海を見よ
-早暁の海-
円覚寺派管長・横田南嶺老師が日曜説教会(平成26年10月11日)で提唱された
ことをまとめてみました。
詩人・坂村真民さんに「海を見よ」(坂村真民全詩集第5巻p178)という詩があります。
{しんみんよ
海を見よ
お前の好きな
海を見よ
そしたら一切受容ということが
よくわかるだろう
・・・
仏陀の慈悲がわからないなら
海を見よ
海がそれを知らせてくれるだろう}
この詩は、私たちの仏心がどういうものかをよく表しています。
私たちは、普段、目先の小さなこと細かなことばかりを見ていて、なかなか
仏様の広い大きな心にふれることがありません。
では、広大な仏様の心にふれるには、具体的にはどうしたらよいのか?
真民先生は、あの広大な海を見なさいと説いてくださっています。
私たち、お互いの本心も、一切受容、すべてを受け入れる広い海と同じように
広く大きなものなのです。
あらゆるお経はみな私たちの心のことを説いています。お互いの本心とは
どういうものかを説いたのが、あの膨大な経典とそいて様々な仏像です。
本当は観音様のようなやさしい心が私たちの本心なのだ人々に気づかせるために
お経や仏像にして表しているのです。
例えば、般若心経ですが、奈良の薬師寺・高田好胤師が短い言葉で要約され
お説きになりました。
「かたよらない心、こだわらない心、とらわれない心、ひろく、ひろく、
もっとひろく、これが般若心経 空の心なり」
そういう広い心がお互いの本心なのです。
最近、パキスタン出身のマララさんが17歳という若さでノーベル平和賞を受賞しました。

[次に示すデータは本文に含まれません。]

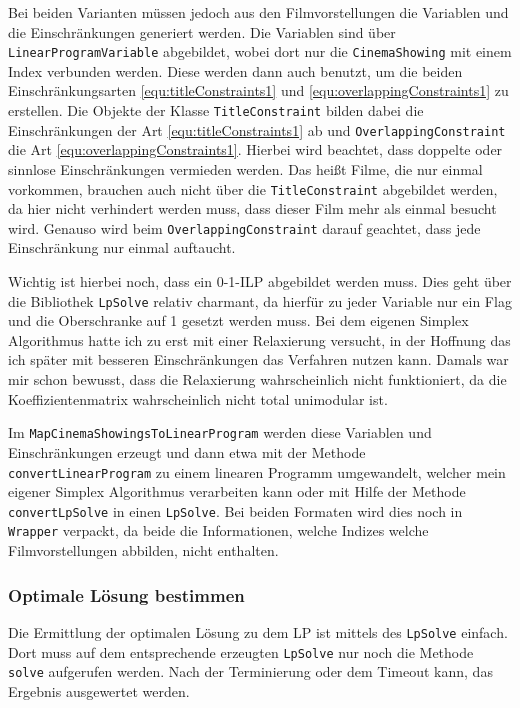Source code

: \documentclass[a4paper, 12pt]{article}
\begin{document}
Bei beiden Varianten müssen jedoch aus den Filmvorstellungen die Variablen und die Einschränkungen generiert werden.
Die Variablen sind über \texttt{LinearProgramVariable} abgebildet, wobei dort nur die \texttt{CinemaShowing} mit einem Index verbunden werden.
Diese werden dann auch benutzt, um die beiden Einschränkungsarten \eqref{equ:titleConstraints1} und \eqref{equ:overlappingConstraints1} zu erstellen.
Die Objekte der Klasse \texttt{TitleConstraint} bilden dabei die Einschränkungen der Art \eqref{equ:titleConstraints1} ab und \texttt{OverlappingConstraint} die Art \eqref{equ:overlappingConstraints1}.
Hierbei wird beachtet, dass doppelte oder sinnlose Einschränkungen vermieden werden.
Das heißt Filme, die nur einmal vorkommen, brauchen auch nicht über die \texttt{TitleConstraint} abgebildet werden, da hier nicht verhindert werden muss, dass dieser Film mehr als einmal besucht wird.
Genauso wird beim \texttt{OverlappingConstraint} darauf geachtet, dass jede Einschränkung nur einmal auftaucht.

Wichtig ist hierbei noch, dass ein 0-1-ILP abgebildet werden muss.
Dies geht über die Bibliothek \texttt{LpSolve} relativ charmant, da hierfür zu jeder Variable nur ein Flag und die Oberschranke auf 1 gesetzt werden muss.
Bei dem eigenen Simplex Algorithmus hatte ich zu erst mit einer Relaxierung versucht, in der Hoffnung das ich später mit besseren Einschränkungen das Verfahren nutzen kann.
Damals war mir schon bewusst, dass die Relaxierung wahrscheinlich nicht funktioniert, da die Koeffizientenmatrix wahrscheinlich nicht total unimodular ist.  

Im \texttt{MapCinemaShowingsToLinearProgram} werden diese Variablen und Einschränkungen erzeugt und dann etwa mit der Methode \linebreak \texttt{convertLinearProgram} zu einem linearen Programm umgewandelt, welcher mein eigener Simplex Algorithmus verarbeiten kann oder mit Hilfe der Methode \texttt{convertLpSolve} in einen \texttt{LpSolve}.
Bei beiden Formaten wird dies noch in \texttt{Wrapper} verpackt, da beide die Informationen, welche Indizes welche Filmvorstellungen abbilden, nicht enthalten.

\subsubsection{Optimale Lösung bestimmen}

Die Ermittlung der optimalen Lösung zu dem LP ist mittels des \texttt{LpSolve} einfach.
Dort muss auf dem entsprechende erzeugten \texttt{LpSolve} nur noch die Methode \texttt{solve} aufgerufen werden.
Nach der Terminierung oder dem Timeout kann, das Ergebnis ausgewertet werden.
\end{document}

マララさんの「私は自分を銃で撃ったタリバンの人たちも憎みはしない。」という言葉を聞くと
やはり、人間には本来持って生まれた広くて大きな心があるのだと改めて思いました。
誰もがみな、仏心を持って生まれて来ているのです。
坂村真民さんの「華厳経訳 念ずれば花ひらく経」(p25)に
{衆生よ
もろもろのみ仏や
もろもろの菩薩たちは
いつもお前たちと共にいられることを
つねに忘れないでくれ・・・}
とあります。
皆さんは、決して悲嘆をしたり絶望をしたりしないでください。仏様はいつも
私たちの側にいて、「私たち衆生が狭い心を持っていないか、心が閉ざされていないか」
心配し見守ってくれているのです。
私たちは海のように広い心を持って生きなければなりません。それがこうして生まれて来て
生きていくことの大きな意味です。
そうして人間は、亡くなる最期の瞬間までこの心を成長されることが出来るのです。
「あの人は本当に仏様、観音様のような心を持った方でした」と周りから言われ慕われる
ような生き方をしていく。1日1日を命ある限り、そう努めていく。仏様の心へと
一歩一歩近づいていくことに大きな意味があるのではないでしょうか。
坂村真民さんに「こちらから」(坂村真民全詩集第3巻p154)という詩があります。
{こちらからあたまをさげる
こちらからあいさつをする
こちらから手を合わせる
こちらから詫びる
こちらから声をかける
すべてこちらからすれば
争いもなくなごやかにゆく
・・・
仏さまへも
こちらから近づいてゆこう
どんなにか喜ばれることだろう}
仏様へこちらから近づいてゆくことが大事なのです。
その方法が坐禅であり、あるいは延命十句観音経を写経したりすることです。
また、お寺にお参りして仏様にほんの一時手を合わせるのでも良い。
そういうことをしながら、こちらから仏様に近づいて、仏様の広い心慈悲の心を
学ばせていただくのです。
そうして、私もあなたもみんな仏様と同じ広大な心を持っていると気がつかせて
いただくこと、これが私たちが生きる一番の意味なのではないでしょうか。